Assignment: Work through the records below and copy every line that includes "Then".

[Saved data entries]
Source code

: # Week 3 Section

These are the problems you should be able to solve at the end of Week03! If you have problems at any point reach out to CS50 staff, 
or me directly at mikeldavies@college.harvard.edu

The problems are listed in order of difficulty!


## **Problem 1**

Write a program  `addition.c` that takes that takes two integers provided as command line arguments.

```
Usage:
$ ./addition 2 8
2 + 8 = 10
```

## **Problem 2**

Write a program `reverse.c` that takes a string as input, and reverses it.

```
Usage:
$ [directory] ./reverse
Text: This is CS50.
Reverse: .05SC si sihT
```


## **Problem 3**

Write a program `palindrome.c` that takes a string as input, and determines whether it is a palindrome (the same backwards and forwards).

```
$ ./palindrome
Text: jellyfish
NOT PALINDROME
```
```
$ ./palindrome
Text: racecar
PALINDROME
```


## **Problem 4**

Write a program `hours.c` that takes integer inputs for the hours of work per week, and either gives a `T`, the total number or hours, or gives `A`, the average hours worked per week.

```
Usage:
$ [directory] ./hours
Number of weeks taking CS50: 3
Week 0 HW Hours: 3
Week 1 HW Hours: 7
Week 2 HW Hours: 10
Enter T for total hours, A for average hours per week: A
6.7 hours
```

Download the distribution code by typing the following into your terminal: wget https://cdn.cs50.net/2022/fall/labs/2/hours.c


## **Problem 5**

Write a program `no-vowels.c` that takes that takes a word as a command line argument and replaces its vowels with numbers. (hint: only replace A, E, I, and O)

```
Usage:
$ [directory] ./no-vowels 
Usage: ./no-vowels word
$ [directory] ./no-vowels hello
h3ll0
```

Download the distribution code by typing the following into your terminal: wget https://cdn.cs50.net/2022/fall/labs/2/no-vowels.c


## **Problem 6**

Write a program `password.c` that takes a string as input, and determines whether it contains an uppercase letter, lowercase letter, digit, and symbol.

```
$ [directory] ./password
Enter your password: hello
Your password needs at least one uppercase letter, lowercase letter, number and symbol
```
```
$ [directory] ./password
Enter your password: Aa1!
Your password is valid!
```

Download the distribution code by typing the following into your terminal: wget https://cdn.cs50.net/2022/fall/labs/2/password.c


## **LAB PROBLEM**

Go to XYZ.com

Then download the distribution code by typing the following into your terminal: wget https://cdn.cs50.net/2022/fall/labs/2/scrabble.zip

...

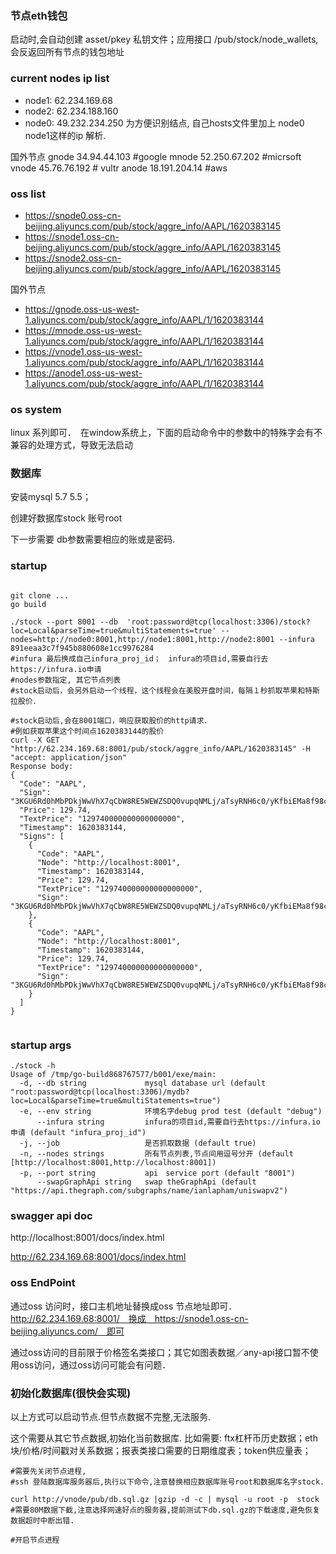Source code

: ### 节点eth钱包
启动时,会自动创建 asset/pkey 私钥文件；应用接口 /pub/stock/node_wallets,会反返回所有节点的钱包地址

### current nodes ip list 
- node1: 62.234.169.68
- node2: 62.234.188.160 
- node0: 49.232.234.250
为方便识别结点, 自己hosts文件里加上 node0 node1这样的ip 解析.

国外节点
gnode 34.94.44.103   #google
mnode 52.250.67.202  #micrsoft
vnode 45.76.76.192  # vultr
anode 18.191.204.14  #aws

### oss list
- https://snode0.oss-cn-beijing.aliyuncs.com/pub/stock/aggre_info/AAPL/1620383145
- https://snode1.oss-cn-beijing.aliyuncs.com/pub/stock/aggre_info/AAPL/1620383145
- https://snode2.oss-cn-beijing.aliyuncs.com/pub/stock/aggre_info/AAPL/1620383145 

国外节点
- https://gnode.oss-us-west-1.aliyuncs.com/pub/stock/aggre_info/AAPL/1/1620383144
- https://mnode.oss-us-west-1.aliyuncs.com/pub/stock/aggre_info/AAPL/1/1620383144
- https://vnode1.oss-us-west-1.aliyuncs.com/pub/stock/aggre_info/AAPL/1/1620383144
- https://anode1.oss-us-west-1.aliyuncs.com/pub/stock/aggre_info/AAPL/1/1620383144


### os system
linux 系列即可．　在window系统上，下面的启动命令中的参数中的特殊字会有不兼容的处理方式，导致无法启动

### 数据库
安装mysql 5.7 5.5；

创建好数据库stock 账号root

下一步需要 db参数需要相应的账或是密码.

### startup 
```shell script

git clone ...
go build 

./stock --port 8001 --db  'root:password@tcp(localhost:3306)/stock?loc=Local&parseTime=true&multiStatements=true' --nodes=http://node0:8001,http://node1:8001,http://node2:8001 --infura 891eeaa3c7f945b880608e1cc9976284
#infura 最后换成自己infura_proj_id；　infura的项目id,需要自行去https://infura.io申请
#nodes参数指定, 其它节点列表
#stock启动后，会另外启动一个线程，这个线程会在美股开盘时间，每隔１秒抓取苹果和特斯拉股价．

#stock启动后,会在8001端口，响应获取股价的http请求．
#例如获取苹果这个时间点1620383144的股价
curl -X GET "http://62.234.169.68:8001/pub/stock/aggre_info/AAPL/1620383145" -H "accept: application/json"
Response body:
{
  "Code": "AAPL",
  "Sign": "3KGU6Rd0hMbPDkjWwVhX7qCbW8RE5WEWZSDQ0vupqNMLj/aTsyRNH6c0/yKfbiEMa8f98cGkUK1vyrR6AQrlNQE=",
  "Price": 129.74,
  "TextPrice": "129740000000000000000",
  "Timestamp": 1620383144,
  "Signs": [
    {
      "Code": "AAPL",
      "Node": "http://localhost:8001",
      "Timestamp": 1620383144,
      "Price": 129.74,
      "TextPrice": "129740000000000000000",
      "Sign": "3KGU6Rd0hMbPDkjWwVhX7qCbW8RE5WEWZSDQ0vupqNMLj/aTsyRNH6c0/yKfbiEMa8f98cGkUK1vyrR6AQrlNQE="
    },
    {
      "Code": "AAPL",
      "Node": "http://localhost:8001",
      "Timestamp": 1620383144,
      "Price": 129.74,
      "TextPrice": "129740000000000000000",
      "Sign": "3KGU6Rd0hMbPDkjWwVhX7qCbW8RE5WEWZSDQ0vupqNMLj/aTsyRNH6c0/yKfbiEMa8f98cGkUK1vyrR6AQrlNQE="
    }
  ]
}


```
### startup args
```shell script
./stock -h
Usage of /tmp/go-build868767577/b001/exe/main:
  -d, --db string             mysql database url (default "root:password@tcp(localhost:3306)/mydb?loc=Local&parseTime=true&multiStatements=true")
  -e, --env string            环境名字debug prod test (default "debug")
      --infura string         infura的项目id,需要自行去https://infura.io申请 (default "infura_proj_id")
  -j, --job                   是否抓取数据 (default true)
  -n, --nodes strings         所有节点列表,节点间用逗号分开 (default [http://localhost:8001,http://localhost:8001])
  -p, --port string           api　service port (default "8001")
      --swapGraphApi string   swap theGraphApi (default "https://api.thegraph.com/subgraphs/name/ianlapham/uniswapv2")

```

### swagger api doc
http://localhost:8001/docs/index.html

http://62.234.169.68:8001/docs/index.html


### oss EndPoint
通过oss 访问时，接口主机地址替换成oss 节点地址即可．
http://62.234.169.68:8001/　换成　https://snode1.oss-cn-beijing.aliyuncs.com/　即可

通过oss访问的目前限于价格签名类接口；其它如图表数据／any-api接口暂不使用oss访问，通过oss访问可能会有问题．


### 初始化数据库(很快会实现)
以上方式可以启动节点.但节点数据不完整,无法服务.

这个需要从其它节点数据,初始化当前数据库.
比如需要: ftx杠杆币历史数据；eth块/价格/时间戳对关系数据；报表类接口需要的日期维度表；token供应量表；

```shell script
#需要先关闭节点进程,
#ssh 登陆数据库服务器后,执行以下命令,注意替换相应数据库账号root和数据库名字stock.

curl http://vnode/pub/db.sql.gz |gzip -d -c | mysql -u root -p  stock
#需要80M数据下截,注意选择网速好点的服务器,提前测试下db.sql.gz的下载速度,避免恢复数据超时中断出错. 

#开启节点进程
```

...

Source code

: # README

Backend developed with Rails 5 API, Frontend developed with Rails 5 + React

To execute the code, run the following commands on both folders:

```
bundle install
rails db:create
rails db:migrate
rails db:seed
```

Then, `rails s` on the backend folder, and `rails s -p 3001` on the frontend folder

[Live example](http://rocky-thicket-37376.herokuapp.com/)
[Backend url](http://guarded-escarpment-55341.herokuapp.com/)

Answer:
Then download the distribution code by typing the following into your terminal: wget https://cdn.cs50.net/2022/fall/labs/2/scrabble.zip
Then, `rails s` on the backend folder, and `rails s -p 3001` on the frontend folder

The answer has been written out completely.